First and foremost, the oncology appointment went well on Wednesday and we received a little more information on our treatment options. As of right now, we are still missing a part of the pathology report. This is normal, as it is more detailed and takes a little longer to receive. Once it is back, we will know if Paisley qualifies for a clinical trial that is putting a medication head to head with Chemotherapy. If we move forward with that we will be randomly placed on one of the "arms" of the trial..we do not pick, nor does our doctor. Both options have pros and cons that we are continuing to assess but we feel comfortable with both options as treatment for our baby girl. Our ultimate goal with treatment is to maintain the tumor size. Shrinkage may or may not occur but our main goal is to maintain the size it is after the surgery. In saying that, I came to the difficult realization that she may never be cancer-free. The tumor may never go away fully.. it may never shrink. That is why I stressed that our goal is to MAINTAIN the current size.

Moving on to something more positive, we already know that the surgery has helped Paisley's vision! Last June when she got her glasses, her vision was 20/40 20/70. Her vision is now at 20/25 20/40! I can't imagine the pressure her little eyes were enduring. We will be seeing an eye doctor who specializes in children with brain tumors soon to have a full eye exam work up. 

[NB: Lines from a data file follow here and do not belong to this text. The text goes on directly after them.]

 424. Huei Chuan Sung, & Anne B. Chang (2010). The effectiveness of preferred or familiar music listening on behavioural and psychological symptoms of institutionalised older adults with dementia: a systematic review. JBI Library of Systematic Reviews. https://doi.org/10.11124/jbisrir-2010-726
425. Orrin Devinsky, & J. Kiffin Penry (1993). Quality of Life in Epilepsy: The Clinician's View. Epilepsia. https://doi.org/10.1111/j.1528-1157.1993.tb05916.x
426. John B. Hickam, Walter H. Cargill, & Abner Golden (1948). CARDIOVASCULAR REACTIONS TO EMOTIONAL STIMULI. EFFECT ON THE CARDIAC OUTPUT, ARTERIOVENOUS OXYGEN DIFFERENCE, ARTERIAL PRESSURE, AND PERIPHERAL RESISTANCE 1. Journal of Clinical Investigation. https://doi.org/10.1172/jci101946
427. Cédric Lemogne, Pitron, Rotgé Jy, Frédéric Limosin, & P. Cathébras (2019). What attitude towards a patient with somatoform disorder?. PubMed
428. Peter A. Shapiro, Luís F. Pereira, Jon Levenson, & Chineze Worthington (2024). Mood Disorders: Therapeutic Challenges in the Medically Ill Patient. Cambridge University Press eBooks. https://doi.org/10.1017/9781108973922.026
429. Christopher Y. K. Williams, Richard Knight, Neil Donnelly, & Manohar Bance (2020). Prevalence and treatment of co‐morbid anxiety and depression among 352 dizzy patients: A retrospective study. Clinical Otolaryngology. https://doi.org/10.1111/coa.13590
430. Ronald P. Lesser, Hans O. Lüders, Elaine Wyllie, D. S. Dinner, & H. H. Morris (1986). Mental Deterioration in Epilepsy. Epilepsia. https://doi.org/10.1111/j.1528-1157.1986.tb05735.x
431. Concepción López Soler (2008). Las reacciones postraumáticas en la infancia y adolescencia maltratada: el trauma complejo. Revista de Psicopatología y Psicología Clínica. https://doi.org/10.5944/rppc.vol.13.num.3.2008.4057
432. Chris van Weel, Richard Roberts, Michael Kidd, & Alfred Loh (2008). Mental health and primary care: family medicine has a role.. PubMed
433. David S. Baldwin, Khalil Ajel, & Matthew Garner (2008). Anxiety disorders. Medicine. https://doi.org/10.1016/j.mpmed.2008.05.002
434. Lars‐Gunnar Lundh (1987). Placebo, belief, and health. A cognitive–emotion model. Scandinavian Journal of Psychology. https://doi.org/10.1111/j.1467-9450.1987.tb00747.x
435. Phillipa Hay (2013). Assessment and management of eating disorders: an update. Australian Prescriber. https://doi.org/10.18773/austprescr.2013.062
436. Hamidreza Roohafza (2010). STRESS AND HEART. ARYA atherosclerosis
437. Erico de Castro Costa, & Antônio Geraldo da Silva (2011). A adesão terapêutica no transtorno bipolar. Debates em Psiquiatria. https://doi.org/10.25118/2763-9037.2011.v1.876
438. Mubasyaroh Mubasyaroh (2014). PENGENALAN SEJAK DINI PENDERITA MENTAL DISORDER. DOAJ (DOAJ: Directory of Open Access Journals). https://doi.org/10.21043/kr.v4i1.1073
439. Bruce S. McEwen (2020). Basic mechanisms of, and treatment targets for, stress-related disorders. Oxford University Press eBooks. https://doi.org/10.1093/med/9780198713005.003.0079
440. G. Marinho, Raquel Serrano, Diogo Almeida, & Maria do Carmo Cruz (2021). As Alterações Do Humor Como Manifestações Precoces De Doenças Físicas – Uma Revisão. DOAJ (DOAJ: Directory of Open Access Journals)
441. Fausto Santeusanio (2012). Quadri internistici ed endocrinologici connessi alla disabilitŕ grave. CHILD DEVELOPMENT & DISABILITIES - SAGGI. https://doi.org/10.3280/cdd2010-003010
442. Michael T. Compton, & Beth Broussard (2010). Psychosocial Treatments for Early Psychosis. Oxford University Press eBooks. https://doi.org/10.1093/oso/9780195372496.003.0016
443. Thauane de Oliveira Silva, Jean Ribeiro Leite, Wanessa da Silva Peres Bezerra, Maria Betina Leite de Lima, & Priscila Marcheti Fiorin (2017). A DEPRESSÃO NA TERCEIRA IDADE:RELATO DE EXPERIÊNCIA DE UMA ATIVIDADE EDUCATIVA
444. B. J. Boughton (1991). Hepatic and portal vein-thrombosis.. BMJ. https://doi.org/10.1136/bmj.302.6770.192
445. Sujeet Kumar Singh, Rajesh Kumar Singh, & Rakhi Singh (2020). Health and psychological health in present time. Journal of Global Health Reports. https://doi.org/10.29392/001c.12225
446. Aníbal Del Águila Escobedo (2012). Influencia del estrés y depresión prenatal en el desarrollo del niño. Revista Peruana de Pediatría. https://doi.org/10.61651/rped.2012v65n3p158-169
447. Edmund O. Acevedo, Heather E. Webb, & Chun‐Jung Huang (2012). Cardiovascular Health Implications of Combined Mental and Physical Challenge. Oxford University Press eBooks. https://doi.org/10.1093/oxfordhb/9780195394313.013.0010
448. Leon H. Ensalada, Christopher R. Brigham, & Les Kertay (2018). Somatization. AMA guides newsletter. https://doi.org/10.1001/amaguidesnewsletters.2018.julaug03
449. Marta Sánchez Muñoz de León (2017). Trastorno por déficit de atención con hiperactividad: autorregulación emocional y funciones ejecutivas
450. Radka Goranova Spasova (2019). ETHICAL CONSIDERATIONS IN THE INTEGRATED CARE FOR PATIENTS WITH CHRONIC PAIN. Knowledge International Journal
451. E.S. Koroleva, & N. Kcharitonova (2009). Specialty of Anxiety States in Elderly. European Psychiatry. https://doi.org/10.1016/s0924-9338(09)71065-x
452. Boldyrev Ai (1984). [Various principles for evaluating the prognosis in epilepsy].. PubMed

That's not the only good news we got! Paisley got the green light to go back to school! She's more than excited to go see her friends and teachers but naturally, Bradley and I have some concerns and hesitation. So just cover her in prayer as we try to finish out the school year as normally as possible. Today we tried to go on Coltyn's field trip to the Science Center and it proved that lots of noise still effects her head and causes intense pain. We had to cut the trip short and get a nap.

Our plan right now is to find our new normal this month, heal, and then find our new baselines at the end of the month. Paisley will have several tests done at the end of the month to see where everything is after the surgery and before treatment. (eyes, heart, hormones, MRI, etc.) And then in June, we will start treatment. 

Please continue to pray for our family as the boys don't understand why we are all seperated sometimes, why sissy cries with headaches, why they can't be too loud, and why things are just weird right now. Pray for our faith and understanding in all of this. We know that God has a plan but sometimes it's hard to see what the plan/purpose is. And pray that she is able to tolerate going back to school.

Thank you guys again for all the things.. It's been warming to have the support of a village behind us. I will update again when I have finalized information on some of the benefit events or more things to report. 

Psalms 34:4 "I sought the Lord, and he heard me, and delivered me from all my fears."